PROVIDED MATERIAL.
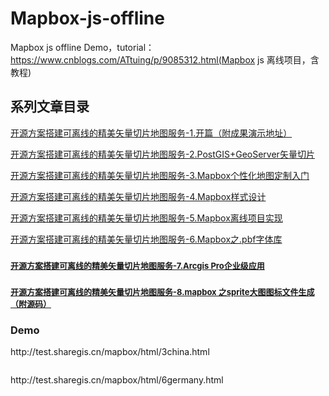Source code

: # Mapbox-js-offline
Mapbox js offline Demo，tutorial：https://www.cnblogs.com/ATtuing/p/9085312.html(Mapbox js 离线项目，含教程)
<h2>系列文章目录</h2>
<p><a href="https://www.cnblogs.com/ATtuing/p/9085312.html">开源方案搭建可离线的精美矢量切片地图服务-1.开篇（附成果演示地址）</a></p>
<p><a href="https://www.cnblogs.com/ATtuing/p/9089371.html">开源方案搭建可离线的精美矢量切片地图服务-2.PostGIS+GeoServer矢量切片</a>&nbsp;</p>
<p><a href="https://www.cnblogs.com/ATtuing/p/9098612.html">开源方案搭建可离线的精美矢量切片地图服务-3.Mapbox个性化地图定制入门</a></p>
<p><a href="https://www.cnblogs.com/ATtuing/p/9102455.html">开源方案搭建可离线的精美矢量切片地图服务-4.Mapbox样式设计</a></p>
<p><a href="https://www.cnblogs.com/ATtuing/p/9216782.html">开源方案搭建可离线的精美矢量切片地图服务-5.Mapbox离线项目实现</a></p>
<p><a href="https://www.cnblogs.com/ATtuing/p/9217029.html">开源方案搭建可离线的精美矢量切片地图服务-6.Mapbox之.pbf字体库</a></p>
<h3><span style="font-size: small;"><a href="https://www.cnblogs.com/ATtuing/p/9217524.html">开源方案搭建可离线的精美矢量切片地图服务-7.Arcgis Pro企业级应用</a></span></h3>
<h3><a href="https://www.cnblogs.com/ATtuing/p/9273391.html"><span style="font-size: small;"><span>开源方案搭建可离线的精美矢量切片地图服务-8.mapbox 之sprite大图图标文件生成（附源码）</span></span></a></h3>
<h3>Demo</h3>
http://test.sharegis.cn/mapbox/html/3china.html
<p><strong><img src="https://images2018.cnblogs.com/blog/821154/201805/821154-20180524214941723-2063651264.png" alt="" /></strong></p>
http://test.sharegis.cn/mapbox/html/6germany.html
<p><strong><img src="https://images2018.cnblogs.com/blog/821154/201805/821154-20180524214948253-1464856650.png" alt="" /></strong></p>


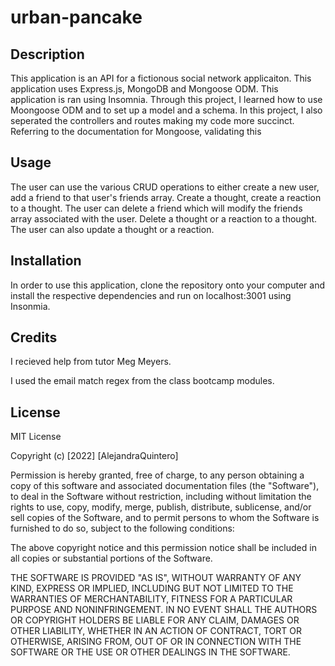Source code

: # urban-pancake

## Description 
This application is an API for a fictionous social network applicaiton. This application uses Express.js, MongoDB and Mongoose ODM. This application is ran using Insomnia. Through this project, I learned how to use Moongoose ODM and to set up a model and a schema. In this project, I also seperated the controllers and routes making my code more succinct. Referring to the documentation for Mongoose, validating this 

## Usage 

 The user can use the various CRUD operations to either create a new user, add a friend to that user's friends array. Create a thought, create a reaction to a thought. The user can delete a friend which will modify the friends array associated with the user. Delete a thought or a reaction to a thought. The user can also update a thought or a reaction. 

## Installation 

In order to use this application, clone the repository onto your computer and install the respective dependencies and run on localhost:3001 using Insonmia. 

## Credits 

I recieved help from tutor Meg Meyers. 

I used the email match regex from the class bootcamp modules.

## License 

MIT License

Copyright (c) [2022] [AlejandraQuintero]

Permission is hereby granted, free of charge, to any person obtaining a copy
of this software and associated documentation files (the "Software"), to deal
in the Software without restriction, including without limitation the rights
to use, copy, modify, merge, publish, distribute, sublicense, and/or sell
copies of the Software, and to permit persons to whom the Software is
furnished to do so, subject to the following conditions:

The above copyright notice and this permission notice shall be included in all
copies or substantial portions of the Software.

THE SOFTWARE IS PROVIDED "AS IS", WITHOUT WARRANTY OF ANY KIND, EXPRESS OR
IMPLIED, INCLUDING BUT NOT LIMITED TO THE WARRANTIES OF MERCHANTABILITY,
FITNESS FOR A PARTICULAR PURPOSE AND NONINFRINGEMENT. IN NO EVENT SHALL THE
AUTHORS OR COPYRIGHT HOLDERS BE LIABLE FOR ANY CLAIM, DAMAGES OR OTHER
LIABILITY, WHETHER IN AN ACTION OF CONTRACT, TORT OR OTHERWISE, ARISING FROM,
OUT OF OR IN CONNECTION WITH THE SOFTWARE OR THE USE OR OTHER DEALINGS IN THE
SOFTWARE.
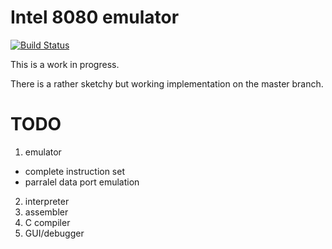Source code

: # Intel 8080 emulator

[![Build Status](https://travis-ci.com/adzierzanowski/intel8080.svg?branch=rewrite)](https://travis-ci.com/adzierzanowski/intel8080)

This is a work in progress.

There is a rather sketchy but working implementation on the master branch.

# TODO

1. emulator
  * complete instruction set
  * parralel data port emulation
2. interpreter
3. assembler
4. C compiler
5. GUI/debugger
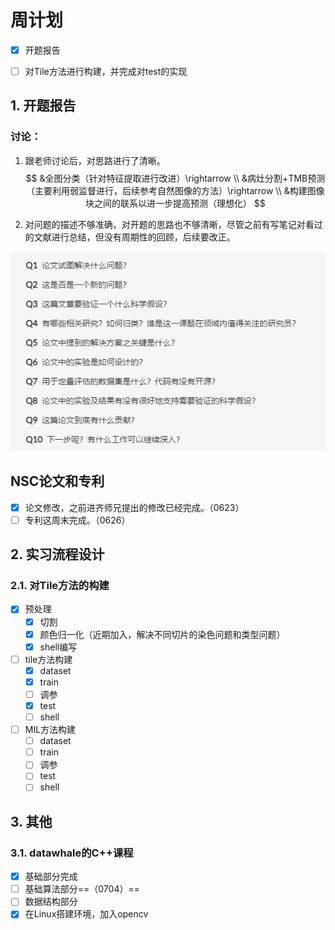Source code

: # 周计划

- [x] 开题报告
- [ ] 对Tile方法进行构建，并完成对test的实现



## 1. 开题报告

### 讨论：

1. 跟老师讨论后，对思路进行了清晰。
   $$
   &全图分类（针对特征提取进行改进）\rightarrow \\
   &病灶分割+TMB预测（主要利用弱监督进行，后续参考自然图像的方法）\rightarrow \\
   &构建图像块之间的联系以进一步提高预测（理想化）
   $$
   
2. 对问题的描述不够准确，对开题的思路也不够清晰，尽管之前有写笔记对看过的文献进行总结，但没有周期性的回顾，后续要改正。

![image-20220625105107538](imgs/沈向洋的论文阅读方法.png)

## NSC论文和专利

- [x] 论文修改，之前进齐师兄提出的修改已经完成。（0623）
- [ ] 专利这周末完成。（0626）

## 2. 实习流程设计

### 2.1. 对Tile方法的构建

- [x] 预处理
  - [x] 切割
  - [x] 颜色归一化（近期加入，解决不同切片的染色问题和类型问题）
  - [x] shell编写
- [ ] tile方法构建
  - [x] dataset
  - [x] train
  - [ ] 调参
  - [x] test
  - [ ] shell
- [ ] MIL方法构建
  - [ ] dataset
  - [ ] train
  - [ ] 调参
  - [ ] test
  - [ ] shell

## 3. 其他

### 3.1. datawhale的C++课程

- [x] 基础部分完成
- [ ] 基础算法部分==（0704）==
- [ ] 数据结构部分
- [x] 在Linux搭建环境，加入opencv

PROBLEM DESCRIPTION.
From the lines above, copy those that contain the word "strong".

RESPONSE TO THE EXERCISE.
<p><strong><img src="https://images2018.cnblogs.com/blog/821154/201805/821154-20180524214941723-2063651264.png" alt="" /></strong></p>
<p><strong><img src="https://images2018.cnblogs.com/blog/821154/201805/821154-20180524214948253-1464856650.png" alt="" /></strong></p>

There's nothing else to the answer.